Abstract
Biochemical and biological functions of proteins are the product of both the overall fold of the polypeptide chain, and, typically, structural motifs made up of smaller numbers of amino acids constituting a catalytic center or a binding site. Detection of such structural motifs can provide valuable insights into the function(s) of previously uncharacterized proteins. Technically, this remains an extremely challenging problem because of the size of the Protein Data Bank (PDB) archive. Existing methods depend on a clustering by sequence similarity and can be computationally slow. We have developed a new approach that uses an inverted index strategy capable of analyzing >160,000 PDB structures with unmatched speed. The efficiency of the inverted index method depends critically on identifying the small number of structures containing the query motif and ignoring most of the structures that are irrelevant. Our approach (implemented at motif.rcsb.org) enables real-time retrieval and superposition of structural motifs, either extracted from a reference structure or uploaded by the user.
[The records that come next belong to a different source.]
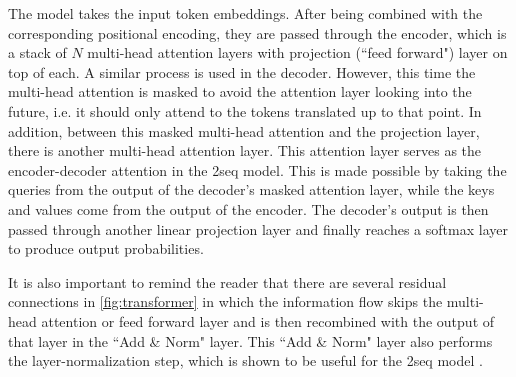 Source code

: The model takes the input token embeddings.
After being combined with the corresponding positional encoding, they are passed through the encoder, which is a stack of $N$ multi-head attention layers with projection (``feed forward") layer on top of each.
A similar process is used in the decoder.
However, this time the multi-head attention is masked to avoid the attention layer looking into the future, i.e. it should only attend to the tokens translated up to that point.
In addition, between this masked multi-head attention and the projection layer, there is another multi-head attention layer. 
This attention layer serves as the encoder-decoder attention in the \seq2seq model.
This is made possible by taking the queries from the output of the decoder's masked attention layer, while the keys and values come from the output of the encoder.
The decoder's output is then passed through another linear projection layer and finally reaches a softmax layer to produce output probabilities.

It is also important to remind the reader that there are several residual connections in \cref{fig:transformer} in which the information flow skips the multi-head attention or feed forward layer and is then recombined with the output of that layer in the ``Add \& Norm" layer.
This ``Add \& Norm" layer also performs the layer-normalization step, which is shown to be useful for the \seq2seq model \citep{ba2016layer}.
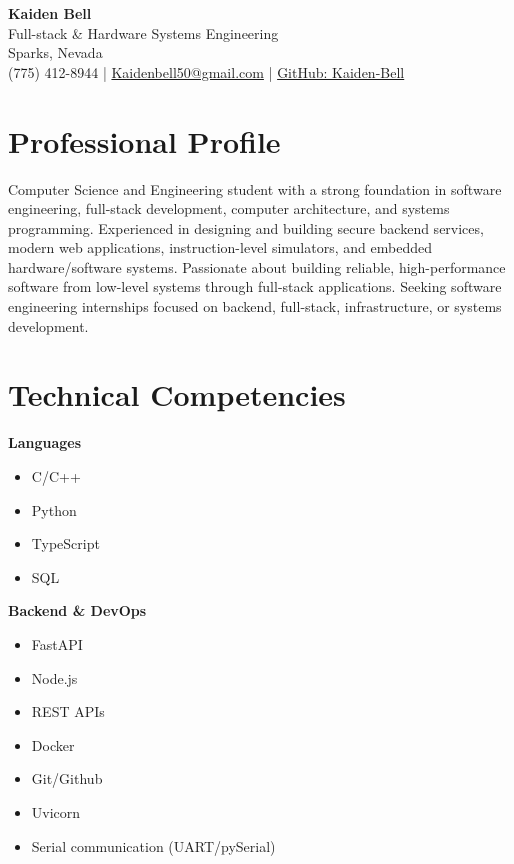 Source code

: \documentclass[10pt]{article}
\begin{document}
\begin{center}
    {\Huge \textbf{Kaiden Bell}} \\[6pt]
    Full-stack \& Hardware Systems Engineering \\[6pt]
    Sparks, Nevada \\
    (775) 412-8944 \quad | \quad 
    \href{mailto:Kaidenbell50@gmail.com}{Kaidenbell50@gmail.com} \quad | \quad
    \href{https://github.com/Kaiden-Bell}{GitHub: Kaiden-Bell}
\end{center}

\section*{Professional Profile}

Computer Science and Engineering student with a strong foundation in software engineering, full-stack development, computer architecture, and systems programming. Experienced in designing and building secure backend services, modern web applications, instruction-level simulators, and embedded hardware/software systems. Passionate about building reliable, high-performance software from low-level systems through full-stack applications. Seeking software engineering internships focused on backend, full-stack, infrastructure, or systems development.

\section*{Technical Competencies}

\textbf{Languages}
\begin{itemize}
    \item C/C++
    \item Python
    \item TypeScript
    \item SQL
\end{itemize}

\textbf{Backend \& DevOps}
\begin{itemize}
    \item FastAPI
    \item Node.js
    \item REST APIs
    \item Docker
    \item Git/Github
    \item Uvicorn
    \item Serial communication (UART/pySerial)
\end{itemize}
\end{document}
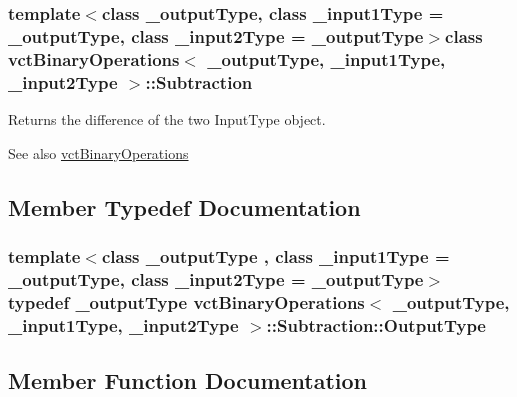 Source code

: \subsubsection*{template$<$class \+\_\+output\+Type, class \+\_\+input1\+Type = \+\_\+output\+Type, class \+\_\+input2\+Type = \+\_\+output\+Type$>$class vct\+Binary\+Operations$<$ \+\_\+output\+Type, \+\_\+input1\+Type, \+\_\+input2\+Type $>$\+::\+Subtraction}

Returns the difference of the two Input\+Type object. 

\begin{DoxySeeAlso}{See also}
\hyperlink{classvct_binary_operations}{vct\+Binary\+Operations} 
\end{DoxySeeAlso}


\subsection{Member Typedef Documentation}
\hypertarget{classvct_binary_operations_1_1_subtraction_acdf0aa04f6b08e9b6d199035f89071ff}{}
\subsubsection[{Output\+Type}]{\setlength{\rightskip}{0pt plus 5cm}template$<$class \+\_\+output\+Type , class \+\_\+input1\+Type  = \+\_\+output\+Type, class \+\_\+input2\+Type  = \+\_\+output\+Type$>$ typedef \+\_\+output\+Type {\bf vct\+Binary\+Operations}$<$ \+\_\+output\+Type, \+\_\+input1\+Type, \+\_\+input2\+Type $>$\+::{\bf Subtraction\+::\+Output\+Type}}\label{classvct_binary_operations_1_1_subtraction_acdf0aa04f6b08e9b6d199035f89071ff}


\subsection{Member Function Documentation}
\hypertarget{classvct_binary_operations_1_1_subtraction_a6fa58511ec33d3d452708dc8b90300a3}{}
Herein, we describe the method and present five case studies that exemplify its efficacy and speed for analyzing 3D structures of both proteins and nucleic acids.
Author summary The Protein Data Bank (PDB) provides open access to more than 160,000 three-dimensional structures of proteins, nucleic acids, and biological complexes. Similarities between PDB structures give valuable functional and evolutionary insights but such resemblance may not be evident at sequence or global structure level. Throughout the database, there are recurring structural motifs – groups of modest numbers of residues in proximity that, for example, support catalytic activity. Identification of common structural motifs can unveil subtle similarities between proteins and serve as fingerprints for configurations such as the His-Asp-Ser catalytic triad found in serine proteases or the zinc coordination site found in Zinc Finger DNA-binding domains. We present a highly efficient yet flexible strategy that allows users for the first time to search for arbitrary structural motifs across the entire PDB archive in real-time. Our approach scales favorably with the increasing number and complexity of deposited structures, and, also, has the potential to be adapted for other applications in a macromolecular context.
Competing Interest Statement
The authors have declared no competing interest.